Karel Kula

Personal information
- Date of birth: 10 August 1963 (age 61)
- Place of birth: Třinec, Czechoslovakia
- Height: 1.81 m (5 ft 11 in)
- Position(s): Midfielder

Youth career
- Český Těšín
- Železárny Třinec

Senior career*
- Years: Team / Apps / (Gls)
- 1981–1991: Baník Ostrava / 188 / (25)
- 1982–1984: → Dukla Banská Bystrica (loan) / 19 / (0)
- 1991–1992: Stuttgarter Kickers / 28 / (6)
- 1992–1995: SG Wattenscheid 09 / 59 / (3)
- 1995–1996: Železárny Třinec / 39 / (1)
- 1997–1998: Baník Ostrava / 21 / (0)

International career
- 1985–1992: Czechoslovakia / 40 / (5)

Managerial career
- 2006–2008: Baník Ostrava (assistant)
- 2009–2010: FK Fotbal Třinec (assistant)
- 2010–2012: Karviná
- 2013–2014: FK Fotbal Třinec
- 2015–2016: FK Fotbal Třinec

= Karel Kula =

Czech footballer (born 1963)

Karel Kula (born 10 August 1963) is a Czech local politician and former football player and manager. He played as a midfielder and was a general manager of MFK Karviná and FK Fotbal Třinec. In 2023, he became the mayor of Český Těšín.

==Playing career==
After making his professional debut at the age of 18 for FC Baník Ostrava, with a two-year loan during his spell at the club, Kula played more than 200 official appearances with the club. He won the Czechoslovak Cup with Baník in 2001. At 28 years old, Kula was allowed to leave the country, spending the next four years in Germany, three of those with SG Wattenscheid 09. Although he made his Bundesliga debut with Stuttgarter Kickers in the 1991–92 season, his six league goals (third in the team) were not enough to prevent relegation (in 17th position). At the age of 32, Kula returned to his country, now the Czech Republic. After two years with SK Železárny Třinec, he ended his career with Baník Ostrava in 1998.

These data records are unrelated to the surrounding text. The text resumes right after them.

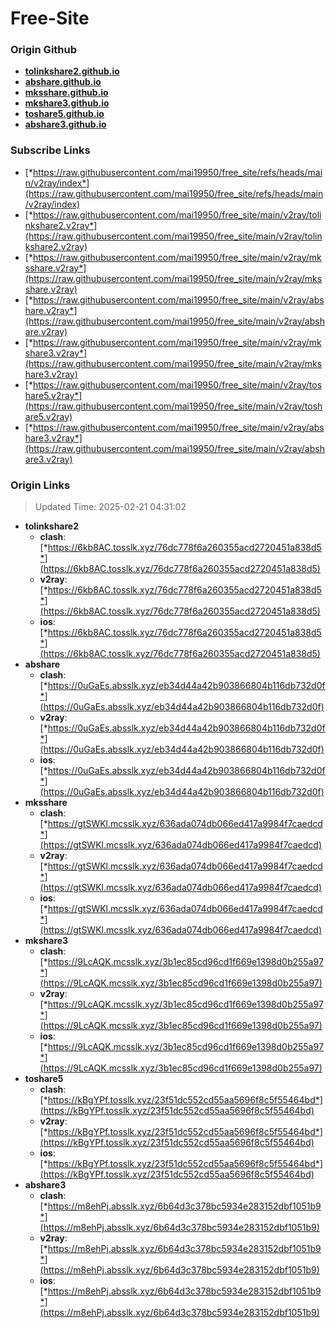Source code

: # Free-Site

### Origin Github

- [**tolinkshare2.github.io**](https://github.com/tolinkshare2/tolinkshare2.github.io)
- [**abshare.github.io**](https://github.com/abshare/abshare.github.io)
- [**mksshare.github.io**](https://github.com/mksshare/mksshare.github.io)
- [**mkshare3.github.io**](https://github.com/mkshare3/mkshare3.github.io)
- [**toshare5.github.io**](https://github.com/toshare5/toshare5.github.io)
- [**abshare3.github.io**](https://github.com/abshare3/abshare3.github.io)

### Subscribe Links

- [*https://raw.githubusercontent.com/mai19950/free_site/refs/heads/main/v2ray/index*](https://raw.githubusercontent.com/mai19950/free_site/refs/heads/main/v2ray/index)
- [*https://raw.githubusercontent.com/mai19950/free_site/main/v2ray/tolinkshare2.v2ray*](https://raw.githubusercontent.com/mai19950/free_site/main/v2ray/tolinkshare2.v2ray)
- [*https://raw.githubusercontent.com/mai19950/free_site/main/v2ray/mksshare.v2ray*](https://raw.githubusercontent.com/mai19950/free_site/main/v2ray/mksshare.v2ray)
- [*https://raw.githubusercontent.com/mai19950/free_site/main/v2ray/abshare.v2ray*](https://raw.githubusercontent.com/mai19950/free_site/main/v2ray/abshare.v2ray)
- [*https://raw.githubusercontent.com/mai19950/free_site/main/v2ray/mkshare3.v2ray*](https://raw.githubusercontent.com/mai19950/free_site/main/v2ray/mkshare3.v2ray)
- [*https://raw.githubusercontent.com/mai19950/free_site/main/v2ray/toshare5.v2ray*](https://raw.githubusercontent.com/mai19950/free_site/main/v2ray/toshare5.v2ray)
- [*https://raw.githubusercontent.com/mai19950/free_site/main/v2ray/abshare3.v2ray*](https://raw.githubusercontent.com/mai19950/free_site/main/v2ray/abshare3.v2ray)

### Origin Links

> Updated Time: 2025-02-21 04:31:02

- **tolinkshare2**
  - **clash**: [*https://6kb8AC.tosslk.xyz/76dc778f6a260355acd2720451a838d5*](https://6kb8AC.tosslk.xyz/76dc778f6a260355acd2720451a838d5)
  - **v2ray**: [*https://6kb8AC.tosslk.xyz/76dc778f6a260355acd2720451a838d5*](https://6kb8AC.tosslk.xyz/76dc778f6a260355acd2720451a838d5)
  - **ios**: [*https://6kb8AC.tosslk.xyz/76dc778f6a260355acd2720451a838d5*](https://6kb8AC.tosslk.xyz/76dc778f6a260355acd2720451a838d5)
- **abshare**
  - **clash**: [*https://0uGaEs.absslk.xyz/eb34d44a42b903866804b116db732d0f*](https://0uGaEs.absslk.xyz/eb34d44a42b903866804b116db732d0f)
  - **v2ray**: [*https://0uGaEs.absslk.xyz/eb34d44a42b903866804b116db732d0f*](https://0uGaEs.absslk.xyz/eb34d44a42b903866804b116db732d0f)
  - **ios**: [*https://0uGaEs.absslk.xyz/eb34d44a42b903866804b116db732d0f*](https://0uGaEs.absslk.xyz/eb34d44a42b903866804b116db732d0f)
- **mksshare**
  - **clash**: [*https://gtSWKl.mcsslk.xyz/636ada074db066ed417a9984f7caedcd*](https://gtSWKl.mcsslk.xyz/636ada074db066ed417a9984f7caedcd)
  - **v2ray**: [*https://gtSWKl.mcsslk.xyz/636ada074db066ed417a9984f7caedcd*](https://gtSWKl.mcsslk.xyz/636ada074db066ed417a9984f7caedcd)
  - **ios**: [*https://gtSWKl.mcsslk.xyz/636ada074db066ed417a9984f7caedcd*](https://gtSWKl.mcsslk.xyz/636ada074db066ed417a9984f7caedcd)
- **mkshare3**
  - **clash**: [*https://9LcAQK.mcsslk.xyz/3b1ec85cd96cd1f669e1398d0b255a97*](https://9LcAQK.mcsslk.xyz/3b1ec85cd96cd1f669e1398d0b255a97)
  - **v2ray**: [*https://9LcAQK.mcsslk.xyz/3b1ec85cd96cd1f669e1398d0b255a97*](https://9LcAQK.mcsslk.xyz/3b1ec85cd96cd1f669e1398d0b255a97)
  - **ios**: [*https://9LcAQK.mcsslk.xyz/3b1ec85cd96cd1f669e1398d0b255a97*](https://9LcAQK.mcsslk.xyz/3b1ec85cd96cd1f669e1398d0b255a97)
- **toshare5**
  - **clash**: [*https://kBgYPf.tosslk.xyz/23f51dc552cd55aa5696f8c5f55464bd*](https://kBgYPf.tosslk.xyz/23f51dc552cd55aa5696f8c5f55464bd)
  - **v2ray**: [*https://kBgYPf.tosslk.xyz/23f51dc552cd55aa5696f8c5f55464bd*](https://kBgYPf.tosslk.xyz/23f51dc552cd55aa5696f8c5f55464bd)
  - **ios**: [*https://kBgYPf.tosslk.xyz/23f51dc552cd55aa5696f8c5f55464bd*](https://kBgYPf.tosslk.xyz/23f51dc552cd55aa5696f8c5f55464bd)
- **abshare3**
  - **clash**: [*https://m8ehPj.absslk.xyz/6b64d3c378bc5934e283152dbf1051b9*](https://m8ehPj.absslk.xyz/6b64d3c378bc5934e283152dbf1051b9)
  - **v2ray**: [*https://m8ehPj.absslk.xyz/6b64d3c378bc5934e283152dbf1051b9*](https://m8ehPj.absslk.xyz/6b64d3c378bc5934e283152dbf1051b9)
  - **ios**: [*https://m8ehPj.absslk.xyz/6b64d3c378bc5934e283152dbf1051b9*](https://m8ehPj.absslk.xyz/6b64d3c378bc5934e283152dbf1051b9)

Together with his twin brother, Vlastimil, Kula played for the youth national teams of Czechoslovakia including the 1983 FIFA World Youth Championship. He debuted for the senior squad against Sweden in June 1985. The following year, in May 1986, Kula scored his first goal during a friendly match against Iceland.

==Post-playing career==
Kula worked as assistant manager for Baník Ostrava from 2006 until 2008 and in the same role at FK Fotbal Třinec. He became head coach of Karviná in 2010. In March 2012, Kula was replaced as manager of Karviná by assistant Marek Kalivoda. He returned to FK Fotbal Třinec for the 2013–14 season as general manager; his successor was Marek Kalivoda.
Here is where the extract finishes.